Elizabeth Lowell


Blue Smoke and Murder

For Evan, my rock and my joy


NORTHERN ARIZONA

AUGUST

MIDNIGHT

Something was wrong.

Heart beating wildly, Modesty Breck sat up in bed. Listening over the pounding of her pulse, she tried to understand what had jerked her out of her sleep.

The wind blew hard, swirling around the old ranch house. She ignored the sound of rushing air. In the high, desolate reaches of Arizona’s northern strip, the wind always blew.

The noise came again.

The front window groaned as someone pushed it up in the old wooden frame. Like her, groaning at every movement of her dry, brittle body. With fingers gnarled by arthritis, she found her glasses on the bedside table and shoved them into place, grateful that her hearing was still plenty good.

She fumbled under her narrow bed for the.22-caliber snake gun that was older than she was. Its lever action jammed more often than it fired, but the prowler wouldn’t know that.
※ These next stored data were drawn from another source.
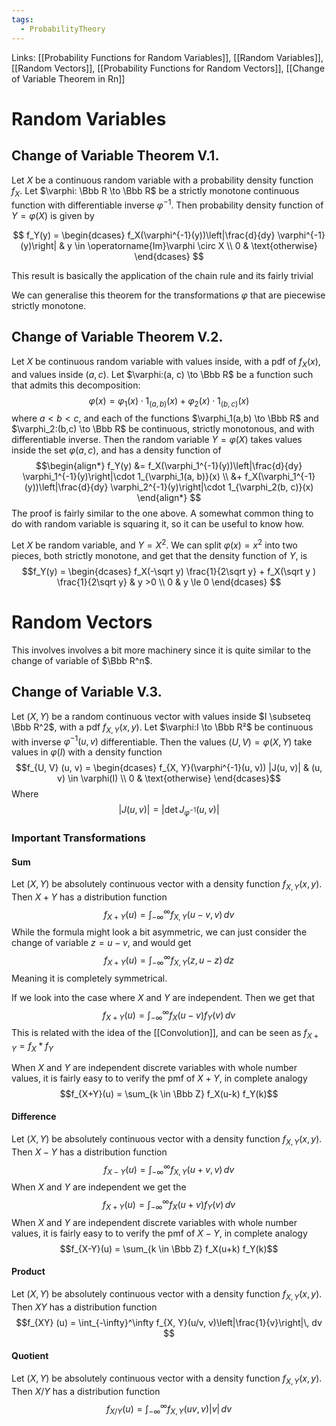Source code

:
 ```yaml
---
tags:
  - ProbabilityTheory
---
```

Links: [[Probability Functions for Random Variables]], [[Random Variables]], [[Random Vectors]], [[Probability Functions for Random Vectors]], [[Change of Variable Theorem in Rn]]

# Random Variables
## Change of Variable Theorem V.1.

Let $X$ be a continuous random variable with a probability density function $f_X$. Let $\varphi: \Bbb R \to \Bbb R$ be a strictly monotone continuous function with differentiable inverse $\varphi^{-1}$. Then probability density function of $Y = \varphi(X)$ is given by

$$ f_Y(y) = \begin{dcases} f_X(\varphi^{-1}(y))\left|\frac{d}{dy} \varphi^{-1}(y)\right| & y \in \operatorname{Im}\varphi \circ X \\ 0 & \text{otherwise} \end{dcases} $$

This result is basically the application of the chain rule and its fairly trivial

We can generalise this theorem for the transformations $\varphi$ that are piecewise strictly monotone. 

## Change of Variable Theorem V.2.

Let $X$ be continuous random variable with values inside, with a pdf of $f_X(x)$, and values inside $(a, c)$. Let $\varphi:(a, c) \to \Bbb R$ be a function such that admits this decomposition: $$\varphi(x) = \varphi_1(x) \cdot1_{(a, b)} (x)+ \varphi_2(x) \cdot1_{( b, c)} (x)$$ where $a < b< c$, and each of the functions $\varphi_1(a,b) \to \Bbb R$ and $\varphi_2:(b,c) \to \Bbb R$ be continuous, strictly monotonous, and with differentiable inverse. Then the random variable $Y = \varphi(X)$ takes values inside the set $\varphi(a, c)$, and has a density function of $$\begin{align*}
f_Y(y) &=  f_X(\varphi_1^{-1}(y))\left|\frac{d}{dy} \varphi_1^{-1}(y)\right|\cdot 1_{\varphi_1(a, b)}(x) \\ &+   f_X(\varphi_1^{-1}(y))\left|\frac{d}{dy} \varphi_2^{-1}(y)\right|\cdot 1_{\varphi_2(b, c)}(x)
\end{align*}
$$
The proof is fairly similar to the one above. A somewhat common thing to do with random variable is squaring it, so it can be useful to know how. 

Let $X$ be random variable, and $Y = X^2$. We can split $\varphi(x) = x^2$ into two pieces, both strictly monotone, and get that the density function of $Y$, is $$f_Y(y) = \begin{dcases}
	f_X(-\sqrt y) \frac{1}{2\sqrt y} + f_X(\sqrt y ) \frac{1}{2\sqrt y} & y >0 \\
	0 & y \le 0
\end{dcases}
$$
# Random Vectors

This involves involves a bit more machinery since it is quite similar to the change of variable of $\Bbb R^n$. 

## Change of Variable V.3.

Let $(X, Y)$ be a random continuous vector with values inside $I \subseteq \Bbb R^2$, with a pdf $f_{X, Y}(x, y)$. Let $\varphi:I \to \Bbb R²$ be continuous with inverse $\varphi^{-1}(u, v)$ differentiable. Then the values $(U, V) = \varphi(X, Y)$ take values in $\varphi(I)$ with a density function $$f_{U, V} (u, v) = \begin{dcases}
f_{X, Y}(\varphi^{-1}(u, v)) |J(u, v)| & (u, v) \in \varphi(I) \\
0 & \text{otherwise}
\end{dcases}$$
Where $$|J(u, v) | = |\det J_{\varphi^{-1}}(u, v)|$$
### Important Transformations
#### Sum
Let $(X, Y)$ be absolutely continuous vector with a density function $f_{X, Y}(x, y)$. Then $X+Y$ has a distribution function $$f_{X+Y} (u) = \int_{-\infty}^\infty  f_{X, Y}(u-v, v)\, dv $$
While the formula might look a bit asymmetric, we can just consider the change of variable $z = u -v$, and would get $$f_{X+Y} (u) = \int_{-\infty}^\infty  f_{X, Y}(z, u-z)\, dz $$Meaning it is completely symmetrical. 

If we look into the case where $X$ and $Y$ are independent. Then we get that $$f_{X+Y} (u) = \int_{-\infty}^\infty  f_X(u-v) f_Y(v)\, dv $$
This is related with the idea of the [[Convolution]], and can be seen as $f_{X+Y} = f_X * f_Y$

When $X$ and $Y$ are independent discrete variables with whole number values, it is fairly easy to to verify the pmf of $X+Y$, in complete analogy $$f_{X+Y}(u) = \sum_{k \in \Bbb Z} f_X(u-k) f_Y(k)$$
#### Difference

Let $(X, Y)$ be absolutely continuous vector with a density function $f_{X, Y}(x, y)$. Then $X-Y$ has a distribution function $$f_{X-Y} (u) = \int_{-\infty}^\infty  f_{X, Y}(u+v, v)\, dv $$
When $X$ and $Y$ are independent we get the $$f_{X+Y} (u) = \int_{-\infty}^\infty  f_X(u+v) f_Y(v)\, dv$$
When $X$ and $Y$ are independent discrete variables with whole number values, it is fairly easy to to verify the pmf of $X-Y$, in complete analogy $$f_{X-Y}(u) = \sum_{k \in \Bbb Z} f_X(u+k) f_Y(k)$$
#### Product

Let $(X, Y)$ be absolutely continuous vector with a density function $f_{X, Y}(x, y)$. Then $XY$ has a distribution function $$f_{XY} (u) = \int_{-\infty}^\infty  f_{X, Y}(u/v, v)\left|\frac{1}{v}\right|\, dv  $$

#### Quotient

Let $(X, Y)$ be absolutely continuous vector with a density function $f_{X, Y}(x, y)$. Then $X/Y$ has a distribution function $$f_{X/Y} (u) = \int_{-\infty}^\infty  f_{X, Y}(uv, v)\left|v\right|\,  dv  $$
When she struggled to her feet, the cold rose through the old wooden floor into her thick wool socks. Over the protests of stiff muscles and joints, she walked quietly to the bedroom door, her long flannel nightgown ragged where it touched the floor. The kitchen door was open, always, taking advantage of the residual heat from the oil stove.

A muffled thump came from the living room. Footsteps crossed the groaning wooden floor. Then a scuff when an old throw rug slipped underfoot.

Modesty smiled grimly. She didn’t need any fancy burglar alarms when she was surrounded by an old house whose every creak was as familiar as her own breathing.

From beyond the house came the triumphant yowl of one of the barn cats parading a fresh kill in the moonlight. Like everything else living on the old ranch, the feral cats earned their keep.